Well, I re-added my /g regexp (as noted in another comment) this morning, and it worked, even when matching against $$string. I did not add /c, though. I don't know what I did wrong yesterday!

I didn't know about /c, though. It doesn't appear to be documented in perlre, although it's hard to search for one character things, sometimes. It does appear in perlreref.

I'm glad to know about it, but it should not be an issue here: at no point should the regex fail and then need to match again.

Thanks!

uniting the array and hash in the symbol table

groditi on 2006-11-29T16:38:15

is there any reason why before, when you have the hash and array you didnt just mess a little with the symbol table to effectively make them point to the same variables, almost cutting memory use in half (well there is still the sort order array...) without having to give up your initial strategy for easy lookups?
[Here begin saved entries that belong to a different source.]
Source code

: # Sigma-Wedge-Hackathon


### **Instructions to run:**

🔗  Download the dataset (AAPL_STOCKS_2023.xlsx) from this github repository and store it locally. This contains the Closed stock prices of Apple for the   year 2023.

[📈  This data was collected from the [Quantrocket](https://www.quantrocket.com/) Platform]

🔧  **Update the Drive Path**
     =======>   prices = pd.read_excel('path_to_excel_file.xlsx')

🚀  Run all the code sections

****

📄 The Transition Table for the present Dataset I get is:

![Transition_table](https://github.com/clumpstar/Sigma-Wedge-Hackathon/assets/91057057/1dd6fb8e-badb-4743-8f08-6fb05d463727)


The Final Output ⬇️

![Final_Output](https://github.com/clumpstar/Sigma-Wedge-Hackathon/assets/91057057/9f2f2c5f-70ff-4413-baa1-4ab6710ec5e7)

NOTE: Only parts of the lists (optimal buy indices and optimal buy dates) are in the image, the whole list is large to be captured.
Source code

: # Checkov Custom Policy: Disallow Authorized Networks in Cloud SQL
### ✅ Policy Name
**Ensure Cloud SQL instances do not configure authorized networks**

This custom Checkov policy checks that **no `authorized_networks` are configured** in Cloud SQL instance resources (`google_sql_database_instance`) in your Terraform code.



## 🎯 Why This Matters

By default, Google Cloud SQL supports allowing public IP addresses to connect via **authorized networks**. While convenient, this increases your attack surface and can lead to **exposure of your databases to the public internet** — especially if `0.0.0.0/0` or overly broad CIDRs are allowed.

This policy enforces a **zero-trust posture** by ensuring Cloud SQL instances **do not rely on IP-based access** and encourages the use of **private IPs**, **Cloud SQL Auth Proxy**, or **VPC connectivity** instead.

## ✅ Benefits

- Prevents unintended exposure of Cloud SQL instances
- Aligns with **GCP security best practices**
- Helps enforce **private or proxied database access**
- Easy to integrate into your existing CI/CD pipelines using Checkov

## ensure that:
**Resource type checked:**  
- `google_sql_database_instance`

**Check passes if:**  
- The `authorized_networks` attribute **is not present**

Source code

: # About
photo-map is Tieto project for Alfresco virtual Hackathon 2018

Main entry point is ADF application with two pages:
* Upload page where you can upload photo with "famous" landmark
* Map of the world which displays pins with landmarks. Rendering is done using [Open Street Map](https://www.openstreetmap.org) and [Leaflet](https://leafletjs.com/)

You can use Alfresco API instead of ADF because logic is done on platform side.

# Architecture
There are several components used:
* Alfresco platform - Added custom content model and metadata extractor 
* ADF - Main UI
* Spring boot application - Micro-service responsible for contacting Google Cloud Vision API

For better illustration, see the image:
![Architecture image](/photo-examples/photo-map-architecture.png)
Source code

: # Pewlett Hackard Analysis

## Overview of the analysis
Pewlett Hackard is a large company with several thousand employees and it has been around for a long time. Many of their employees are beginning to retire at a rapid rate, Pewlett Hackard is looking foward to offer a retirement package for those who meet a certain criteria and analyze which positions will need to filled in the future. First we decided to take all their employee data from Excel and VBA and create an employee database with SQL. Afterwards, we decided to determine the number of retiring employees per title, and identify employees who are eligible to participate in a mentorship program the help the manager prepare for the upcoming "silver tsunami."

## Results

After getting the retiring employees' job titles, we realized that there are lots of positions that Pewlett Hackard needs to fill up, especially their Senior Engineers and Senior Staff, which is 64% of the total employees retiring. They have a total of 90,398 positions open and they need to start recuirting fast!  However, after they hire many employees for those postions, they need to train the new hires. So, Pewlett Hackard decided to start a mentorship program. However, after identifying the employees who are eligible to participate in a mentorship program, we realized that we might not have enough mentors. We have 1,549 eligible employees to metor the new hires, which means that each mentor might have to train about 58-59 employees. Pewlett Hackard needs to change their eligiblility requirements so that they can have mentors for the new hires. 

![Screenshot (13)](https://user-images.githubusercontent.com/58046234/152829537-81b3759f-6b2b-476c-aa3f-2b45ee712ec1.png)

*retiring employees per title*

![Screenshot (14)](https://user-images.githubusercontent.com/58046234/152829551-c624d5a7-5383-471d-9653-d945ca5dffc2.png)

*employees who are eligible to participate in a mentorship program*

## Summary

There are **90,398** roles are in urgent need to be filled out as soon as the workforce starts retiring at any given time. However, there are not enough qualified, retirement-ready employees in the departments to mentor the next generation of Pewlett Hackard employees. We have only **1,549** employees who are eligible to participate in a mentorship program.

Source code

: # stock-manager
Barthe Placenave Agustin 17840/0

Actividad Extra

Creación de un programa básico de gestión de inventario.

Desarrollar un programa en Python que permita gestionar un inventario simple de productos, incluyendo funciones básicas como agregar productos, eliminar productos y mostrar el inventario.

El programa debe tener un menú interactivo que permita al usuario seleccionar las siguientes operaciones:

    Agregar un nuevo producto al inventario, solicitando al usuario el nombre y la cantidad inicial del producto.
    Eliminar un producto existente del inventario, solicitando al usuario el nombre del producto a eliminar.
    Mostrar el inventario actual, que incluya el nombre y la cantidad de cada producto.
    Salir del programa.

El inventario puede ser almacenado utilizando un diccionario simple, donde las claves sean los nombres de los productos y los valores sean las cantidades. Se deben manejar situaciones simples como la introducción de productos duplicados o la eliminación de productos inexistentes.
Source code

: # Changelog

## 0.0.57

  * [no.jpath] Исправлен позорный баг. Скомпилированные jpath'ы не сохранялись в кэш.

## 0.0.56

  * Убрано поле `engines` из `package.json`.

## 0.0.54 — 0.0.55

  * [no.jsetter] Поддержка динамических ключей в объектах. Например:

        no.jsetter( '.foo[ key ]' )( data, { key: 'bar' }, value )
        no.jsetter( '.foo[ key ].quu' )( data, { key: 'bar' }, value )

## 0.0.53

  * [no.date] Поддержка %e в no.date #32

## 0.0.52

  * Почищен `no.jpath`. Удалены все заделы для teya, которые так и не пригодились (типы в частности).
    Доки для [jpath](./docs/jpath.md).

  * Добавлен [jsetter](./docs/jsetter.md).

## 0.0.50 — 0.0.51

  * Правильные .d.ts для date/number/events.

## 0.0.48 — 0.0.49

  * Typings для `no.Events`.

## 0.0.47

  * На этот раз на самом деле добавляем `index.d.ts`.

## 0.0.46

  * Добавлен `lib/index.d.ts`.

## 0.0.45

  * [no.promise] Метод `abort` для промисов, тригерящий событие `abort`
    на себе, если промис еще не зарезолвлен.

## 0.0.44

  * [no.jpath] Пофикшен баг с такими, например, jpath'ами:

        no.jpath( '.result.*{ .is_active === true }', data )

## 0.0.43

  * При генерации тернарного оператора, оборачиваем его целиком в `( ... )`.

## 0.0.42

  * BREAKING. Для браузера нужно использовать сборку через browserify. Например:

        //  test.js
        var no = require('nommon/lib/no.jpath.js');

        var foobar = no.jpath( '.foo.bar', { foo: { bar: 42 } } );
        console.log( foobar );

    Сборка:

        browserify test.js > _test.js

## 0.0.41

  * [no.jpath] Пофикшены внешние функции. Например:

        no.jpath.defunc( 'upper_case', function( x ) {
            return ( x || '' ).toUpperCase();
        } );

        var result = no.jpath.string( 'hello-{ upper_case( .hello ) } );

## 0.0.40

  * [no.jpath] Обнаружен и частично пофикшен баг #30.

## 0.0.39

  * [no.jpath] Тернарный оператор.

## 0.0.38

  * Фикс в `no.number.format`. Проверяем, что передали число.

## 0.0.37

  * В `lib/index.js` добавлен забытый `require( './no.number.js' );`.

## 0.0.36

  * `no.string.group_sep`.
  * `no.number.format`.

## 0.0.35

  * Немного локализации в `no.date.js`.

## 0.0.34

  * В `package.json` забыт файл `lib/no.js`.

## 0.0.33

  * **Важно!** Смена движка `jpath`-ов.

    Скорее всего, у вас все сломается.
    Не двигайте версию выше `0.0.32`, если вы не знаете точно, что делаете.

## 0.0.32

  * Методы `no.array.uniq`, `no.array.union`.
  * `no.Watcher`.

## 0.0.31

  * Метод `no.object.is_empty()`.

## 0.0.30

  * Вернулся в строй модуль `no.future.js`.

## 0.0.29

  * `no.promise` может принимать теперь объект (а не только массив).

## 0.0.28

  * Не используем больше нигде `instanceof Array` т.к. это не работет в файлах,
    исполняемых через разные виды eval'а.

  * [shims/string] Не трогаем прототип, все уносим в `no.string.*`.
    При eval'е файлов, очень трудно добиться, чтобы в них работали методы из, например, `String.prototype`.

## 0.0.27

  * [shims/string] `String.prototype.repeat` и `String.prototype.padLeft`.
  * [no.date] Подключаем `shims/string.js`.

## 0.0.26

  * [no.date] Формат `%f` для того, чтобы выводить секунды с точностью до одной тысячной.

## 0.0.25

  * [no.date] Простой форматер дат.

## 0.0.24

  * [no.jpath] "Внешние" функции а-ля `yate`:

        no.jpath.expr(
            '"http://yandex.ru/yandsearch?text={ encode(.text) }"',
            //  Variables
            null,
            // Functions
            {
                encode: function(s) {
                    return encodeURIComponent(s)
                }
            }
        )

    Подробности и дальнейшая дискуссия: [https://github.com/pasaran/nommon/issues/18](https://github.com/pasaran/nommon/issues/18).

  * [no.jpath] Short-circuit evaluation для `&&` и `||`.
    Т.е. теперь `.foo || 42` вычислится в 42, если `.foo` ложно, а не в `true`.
Re:uniting the array and hash in the symbol table

rjbs on 2006-11-29T17:05:10

What do you suggest "the same variables" are that they should point to?

Re:uniting the array and hash in the symbol table

groditi on 2006-11-29T17:38:31

Sorry. I completely slipped, morning coffee not quite kicked in. my apologies.. i thought you wre doing something completely different

Re: self referencing data structure

markjugg on 2006-11-29T18:12:40

Is it possible to use one big structure, where each of the three structures you want are sub-parts of it?

As you construct the second and third parts, you can reference the first copy:

my %a;
$a{b} = { c => 'd' };
$a{e}[0] = $a{b};
Then, dumping it out, you see:
# Notice the self reference...
$VAR1 = {
          'e' => [
                   {
                     'c' => 'd'
                   }
                 ],
          'b' => $VAR1->{'e'}[0]
        };
Alternatively, perhaps you could keep just one copy of the structure, and have methods to look up value different ways as-needed, without having whole other structures pre-built, if they if they might not be used.

Mark

Re: self referencing data structure

rjbs on 2006-11-29T18:44:25

I looked at doing this, but managing all the references seemed like a colossal pain, and would still use a fair amount of memory over storing one simple structure with less cached lookups.
Alternatively, perhaps you could keep just one copy of the structure, and have methods to look up value different ways as-needed, without having whole other structures pre-built, if they if they might not be used.
That's what I did, effectively. There is on structure, an array of pairs, and methods that let you do the normal things. You can say "give me the values with name Foo" and it does. It just uses a linear search.

Since Email::Simple 2 will have a Header object with a known interface, a more memory-hungry but faster implementation can be trivially substituted.